IbizaToTheNorfolkBroads · 03/11/2024 08:00

Before the 2 child cap on tax credits came in, a school gate mum proudly announced her 4th pregnancy (with as many partners) as "another kid means more money coming in, and I don't have to find a job for another few years".... around these time we decided not to have a third because we couldn't afford it.

Different strokes for different folks.

mids2019 · 03/11/2024 08:09

I think one interesting question is to what extent the benefits system motivates or supports these choices? It is noteworthy that Labour have not t removed the two child benefit cap despite a lot of pressure and I wonder if this decision is to ensure that there are financial disincentives to having large family sizes of the tax payer is finding that family?

reduce benefits and you may make people think harder about their lifestyle choices but will increase child poverty. It's a dilemma.

You do feel when asked to give food to a good bank whether you are compensating an absent non contributing father but I guess we are human and hate poverty in society.

Obbydoo · 03/11/2024 08:17

lifeturnsonadime · 02/11/2024 23:51

Her body her choice?

It really shouldn't be though. She's using other people to look after her children, choosing to sponge off tax payers landing us with a huge bill for multiple children and, most importantly, is not looking after the kids properly. I don't know what the answer is for these situations as whatever you do, you're going to impact on the kids and it's not their fault their parents are pointless, selfish spongers.
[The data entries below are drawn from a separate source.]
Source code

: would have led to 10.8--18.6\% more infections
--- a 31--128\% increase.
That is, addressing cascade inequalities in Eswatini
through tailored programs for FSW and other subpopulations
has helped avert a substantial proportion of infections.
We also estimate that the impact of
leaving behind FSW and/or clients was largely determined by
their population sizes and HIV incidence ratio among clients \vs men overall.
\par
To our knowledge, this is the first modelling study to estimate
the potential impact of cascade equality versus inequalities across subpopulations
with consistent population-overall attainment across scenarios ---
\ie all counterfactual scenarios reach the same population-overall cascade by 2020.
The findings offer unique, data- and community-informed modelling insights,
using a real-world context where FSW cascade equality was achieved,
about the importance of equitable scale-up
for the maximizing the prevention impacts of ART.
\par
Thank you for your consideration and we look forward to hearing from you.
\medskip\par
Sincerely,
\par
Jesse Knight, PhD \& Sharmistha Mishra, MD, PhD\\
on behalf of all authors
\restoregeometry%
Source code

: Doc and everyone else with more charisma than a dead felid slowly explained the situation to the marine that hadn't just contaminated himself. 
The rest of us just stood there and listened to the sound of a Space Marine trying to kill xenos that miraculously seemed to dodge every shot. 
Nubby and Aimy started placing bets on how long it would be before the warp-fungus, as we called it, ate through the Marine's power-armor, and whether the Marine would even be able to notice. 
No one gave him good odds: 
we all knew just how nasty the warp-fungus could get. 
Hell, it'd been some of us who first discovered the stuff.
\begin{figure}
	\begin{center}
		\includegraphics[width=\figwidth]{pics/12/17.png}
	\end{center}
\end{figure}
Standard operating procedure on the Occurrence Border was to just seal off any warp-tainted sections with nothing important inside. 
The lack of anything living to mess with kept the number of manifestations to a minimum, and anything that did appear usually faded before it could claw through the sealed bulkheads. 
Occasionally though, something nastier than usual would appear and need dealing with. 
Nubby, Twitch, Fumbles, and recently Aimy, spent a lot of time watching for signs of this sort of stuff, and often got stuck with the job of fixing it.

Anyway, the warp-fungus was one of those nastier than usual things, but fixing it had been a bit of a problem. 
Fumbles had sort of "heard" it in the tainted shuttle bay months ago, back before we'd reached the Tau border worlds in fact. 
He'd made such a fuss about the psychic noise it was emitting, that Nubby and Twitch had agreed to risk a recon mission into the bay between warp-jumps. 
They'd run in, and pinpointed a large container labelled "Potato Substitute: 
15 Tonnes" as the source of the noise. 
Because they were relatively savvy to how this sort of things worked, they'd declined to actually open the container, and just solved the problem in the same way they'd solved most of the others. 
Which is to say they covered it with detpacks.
ByQuaintAzureWasp · 03/11/2024 08:25

The more kids the more free .only they get from the Tax payer. They did an experiment in one state in America, only paid for one child. Birthrate dropped through the floor.
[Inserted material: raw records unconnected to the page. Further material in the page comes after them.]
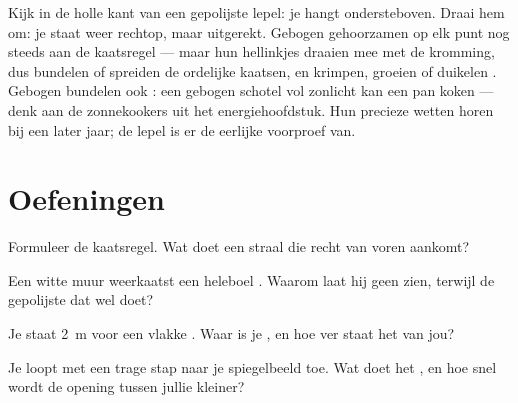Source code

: \begin{remark}\label{rem:g5:mirrors-reflection:curved}
Kijk in de holle kant van een gepolijste lepel: je hangt
ondersteboven. Draai hem om: je staat weer rechtop, maar uitgerekt.
Gebogen  gehoorzamen op elk punt nog steeds aan de kaatsregel
--- maar hun hellinkjes draaien mee met de kromming, dus bundelen of
spreiden de ordelijke kaatsen, en krimpen, groeien of duikelen
. Gebogen  bundelen ook : een gebogen
schotel vol zonlicht kan een pan koken --- denk aan de zonnekookers
uit het energiehoofdstuk. Hun precieze wetten horen bij een later jaar;
de lepel is er de eerlijke voorproef van.
\end{remark}

\section{Oefeningen}

\begin{exercise}[$\star$]\label{exo:g5:mirrors-reflection:1}
Formuleer de kaatsregel. Wat doet een straal die recht van voren
aankomt?
\end{exercise}

\begin{exercise}[$\star$]\label{exo:g5:mirrors-reflection:2}
Een witte muur weerkaatst een heleboel . Waarom laat hij geen
 zien, terwijl de gepolijste  dat wel doet?
\end{exercise}

\begin{exercise}[$\star$]\label{exo:g5:mirrors-reflection:3}
Je staat \qty{2}{m} voor een vlakke . Waar is je
, en hoe ver staat het van jou?
\end{exercise}

\begin{exercise}[$\star$]\label{exo:g5:mirrors-reflection:4}
Je loopt met een trage stap naar je spiegelbeeld toe. Wat doet
het , en hoe snel wordt de opening tussen jullie kleiner?
\end{exercise}

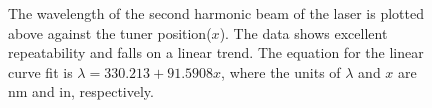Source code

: \begin{figure}

\centering



\caption[Results of the laser calibration experiment]{The wavelength of the second harmonic beam of the laser is plotted above against the tuner position(\(x\)). The data shows excellent repeatability and falls on a linear trend. The equation for the linear curve fit is \(\lambda = 330.213 + 91.5908x\), where the units of \(\lambda\) and \(x\) are nm and in, respectively.}

\label{fig:laserCalibrationResults}

\end{figure}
mids2019 · 03/11/2024 08:27

At the end of the day we do have a caring society in which of you decide to have a child no matter your social and financial circumstances the state will provide. We provide free healthcare, free dentistry free education, free school meals in some cuirumsatnaces, subsidised housing etc. If you are in the right politically you will ask is their sufficient disincentive for people to make choices that the rest of society will have to pay for.

The irony is we have a filing birth rate due to cast swathes of the middle classes deciding they cannot afford many children due to the cost of living and ever increasing house prices yet there is a subsection society that have a vastly differing perspecrive.

Having children is a choice and especially the choice of a large family. I suppose the question is whether people should face the consequences of their choices?

tinyme77 · 03/11/2024 08:34

I don't understand the men's attitude when they already know that there are 3 children from different men but I do know that we are all animals and this is a good way to ensure that one of our children survived.

LeilaLandi · 03/11/2024 08:34

Programs like the Pause Project give women an opportunity to 'pause' and have 18 months of support to stop the detrimental cycle, trauma and impact of them and their children experiencing social care involvement, care proceedings and removal. Is it available in your area?

ginasevern · 03/11/2024 08:36

To be fair, it's always women of low IQ from dysfunctional or certainly disadvantaged backgrounds that fall into this category. I suspect someone will probably quote a well known exception to the rule, but they're only well know because they are an exception. The type of people who have this "lifestyle" are the same ones who keep 4 half starving dogs and immediately get another when those are taken away. I know some posters will say it's because there's a safety net (benefits) but I think these women would have umpteen kids anyway.

OhDearMuriel · 03/11/2024 08:38

Low intelligence.
Thinks she will hook a man by doing it.
Lack of ambition.
She knows no different.

There's a huge difference here to someone with multiple DCs who loves them and wants to do the best for them including looking after them, and not palm them off to grandparents at every given opportunity.